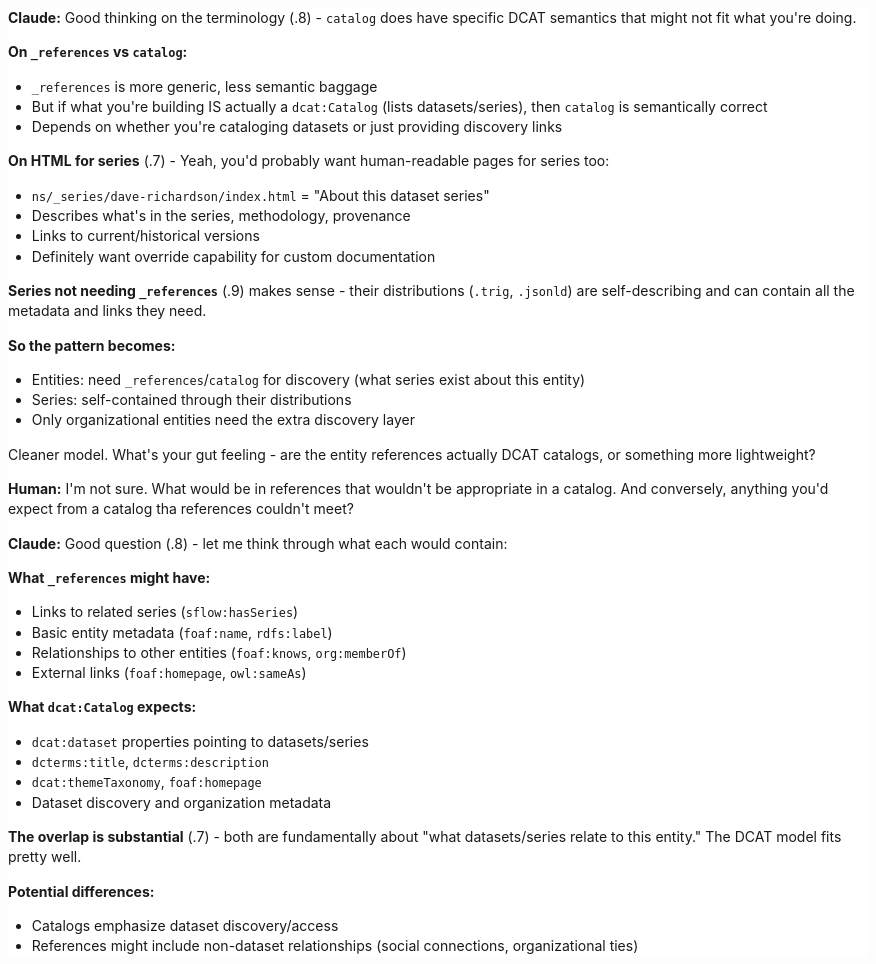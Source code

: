 **Claude:** Good thinking on the terminology (.8) - `catalog` does have specific
DCAT semantics that might not fit what you're doing.

**On `_references` vs `catalog`:**

- `_references` is more generic, less semantic baggage
- But if what you're building IS actually a `dcat:Catalog` (lists
  datasets/series), then `catalog` is semantically correct
- Depends on whether you're cataloging datasets or just providing discovery
  links

**On HTML for series** (.7) - Yeah, you'd probably want human-readable pages for
series too:

- `ns/_series/dave-richardson/index.html` = "About this dataset series"
- Describes what's in the series, methodology, provenance
- Links to current/historical versions
- Definitely want override capability for custom documentation

**Series not needing `_references`** (.9) makes sense - their distributions
(`.trig`, `.jsonld`) are self-describing and can contain all the metadata and
links they need.

**So the pattern becomes:**

- Entities: need `_references`/`catalog` for discovery (what series exist about
  this entity)
- Series: self-contained through their distributions
- Only organizational entities need the extra discovery layer

Cleaner model. What's your gut feeling - are the entity references actually DCAT
catalogs, or something more lightweight?

**Human:** I'm not sure. What would be in references that wouldn't be
appropriate in a catalog. And conversely, anything you'd expect from a catalog
tha references couldn't meet?

**Claude:** Good question (.8) - let me think through what each would contain:

**What `_references` might have:**

- Links to related series (`sflow:hasSeries`)
- Basic entity metadata (`foaf:name`, `rdfs:label`)
- Relationships to other entities (`foaf:knows`, `org:memberOf`)
- External links (`foaf:homepage`, `owl:sameAs`)

**What `dcat:Catalog` expects:**

- `dcat:dataset` properties pointing to datasets/series
- `dcterms:title`, `dcterms:description`
- `dcat:themeTaxonomy`, `foaf:homepage`
- Dataset discovery and organization metadata

**The overlap is substantial** (.7) - both are fundamentally about "what
datasets/series relate to this entity." The DCAT model fits pretty well.

**Potential differences:**

- Catalogs emphasize dataset discovery/access
- References might include non-dataset relationships (social connections,
  organizational ties)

────────────────────

▸ WHAT TO DO: A word-for-word copy of the lines above from the one with "- Definitely want" through the one with "- Catalogs emphasize dataset discovery/access", inclusive, is the only output wanted.

▸ SOLUTION FOR THIS PROBLEM:
- Definitely want override capability for custom documentation

**Series not needing `_references`** (.9) makes sense - their distributions
(`.trig`, `.jsonld`) are self-describing and can contain all the metadata and
links they need.

**So the pattern becomes:**

- Entities: need `_references`/`catalog` for discovery (what series exist about
  this entity)
- Series: self-contained through their distributions
- Only organizational entities need the extra discovery layer

Cleaner model. What's your gut feeling - are the entity references actually DCAT
catalogs, or something more lightweight?

**Human:** I'm not sure. What would be in references that wouldn't be
appropriate in a catalog. And conversely, anything you'd expect from a catalog
tha references couldn't meet?

**Claude:** Good question (.8) - let me think through what each would contain:

**What `_references` might have:**

- Links to related series (`sflow:hasSeries`)
- Basic entity metadata (`foaf:name`, `rdfs:label`)
- Relationships to other entities (`foaf:knows`, `org:memberOf`)
- External links (`foaf:homepage`, `owl:sameAs`)

**What `dcat:Catalog` expects:**

- `dcat:dataset` properties pointing to datasets/series
- `dcterms:title`, `dcterms:description`
- `dcat:themeTaxonomy`, `foaf:homepage`
- Dataset discovery and organization metadata

**The overlap is substantial** (.7) - both are fundamentally about "what
datasets/series relate to this entity." The DCAT model fits pretty well.

**Potential differences:**

- Catalogs emphasize dataset discovery/access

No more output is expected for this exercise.